赣江表层沉积物BAP含量范围为61.59~218.27 mg/kg,平均含量为145.54 mg/kg(表 2),各采样点位BAP含量分布与TP趋于一致。沉积物EPC0为0.126~0.209 mg/L,平均值为0.156 mg/L,所有采样点位均高于上覆水SRP浓度。沉积物DPS范围为8.79%~23.31%,平均值为15.73%。

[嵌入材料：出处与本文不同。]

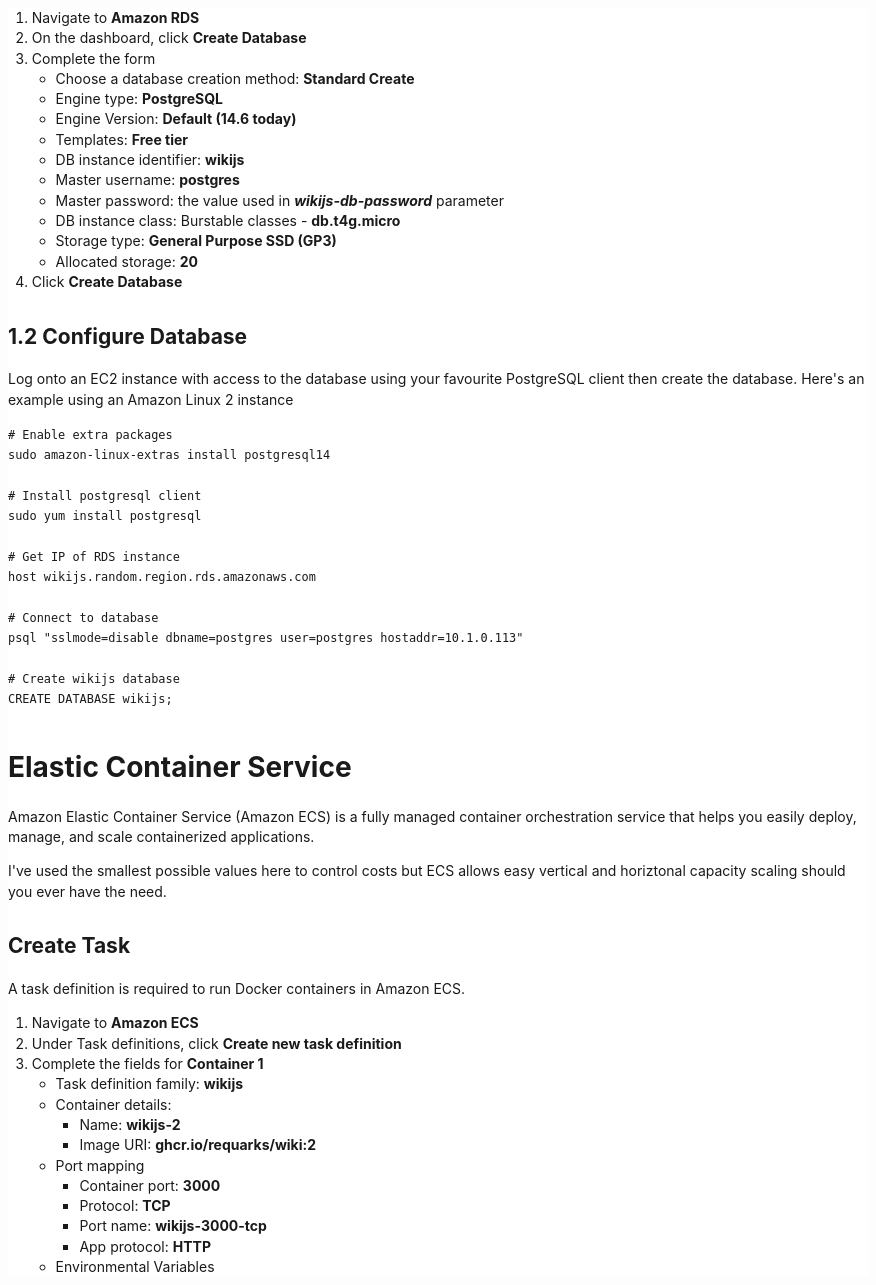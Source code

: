1. Navigate to **Amazon RDS**
1. On the dashboard, click **Create Database**
1. Complete the form
	- Choose a database creation method: **Standard Create**
	- Engine type: **PostgreSQL**
	- Engine Version: **Default (14.6 today)**
	- Templates: **Free tier**
	- DB instance identifier: **wikijs**
	- Master username: **postgres**
	- Master password: the value used in ***wikijs-db-password*** parameter
	- DB instance class: Burstable classes - **db.t4g.micro**
	- Storage type: **General Purpose SSD (GP3)**
	- Allocated storage: **20**
1. Click **Create Database**

## 1.2 Configure Database

Log onto an EC2 instance with access to the database using your favourite PostgreSQL client then create the database.
Here's an example using an Amazon Linux 2 instance
```
# Enable extra packages
sudo amazon-linux-extras install postgresql14

# Install postgresql client
sudo yum install postgresql

# Get IP of RDS instance
host wikijs.random.region.rds.amazonaws.com

# Connect to database
psql "sslmode=disable dbname=postgres user=postgres hostaddr=10.1.0.113"

# Create wikijs database 
CREATE DATABASE wikijs;
```

# Elastic Container Service

Amazon Elastic Container Service (Amazon ECS) is a fully managed container orchestration service that helps you easily deploy, manage, and scale containerized applications. 

I've used the smallest possible values here to control costs but ECS allows easy vertical and horiztonal capacity scaling should you ever have the need.

## Create Task

A task definition is required to run Docker containers in Amazon ECS.

1. Navigate to **Amazon ECS**
1. Under Task definitions, click **Create new task definition**
1. Complete the fields for **Container 1**
	- Task definition family: **wikijs**
	- Container details:
		- Name: **wikijs-2**
		- Image URI: **ghcr.io/requarks/wiki:2**
	- Port mapping
		- Container port: **3000**
		- Protocol: **TCP**
		- Port name: **wikijs-3000-tcp**
		- App protocol: **HTTP**
	- Environmental Variables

表 2 赣江表层沉积物生物有效磷及吸附参数 Tab. 2 Bioavailable phosphorus and adsorption parameters in surface sediments of Ganjiang River
3 讨论 3.1 沉积物TP及各形态磷含量特征

通过与我国其他流经城市江河水体、城市市内河网及赣江下游汇入的鄱阳湖表层沉积物TP含量对比,赣江沉积物TP含量整体处于较低水平(表 3)。TP含量均值与巢湖流域的丰乐河相似,略低于岷江和鄱阳湖。与成都市和嘉兴市的城内河网相比,赣江表层沉积物TP含量整体处于较低水平,这可能与赣江作为长江流域主要支流,江水流速较快、水力停留时间短有关。TP含量表现出显著的空间异质性,但组成上整体表现出一致性,这可能主要受沉积物中OM含量影响。OM是沉积物中营养物质的重要载体,为磷酸盐提供了大量吸附位点,增加了沉积物的吸附容量[26]。同时,沉积物中磷的迁移转化在很大程度上也是由与有机质矿化有关的初级和次级氧化还原反应驱动的[27]。赣江沉积物OM含量与TP、Fe-P、Oc-P、De-P、NaHCO3-Po、Ful-Po和Res-Po均存在显著的相关性(P<0.05,图 5),表明赣江沉积物中有机质是影响磷素水平的重要因素。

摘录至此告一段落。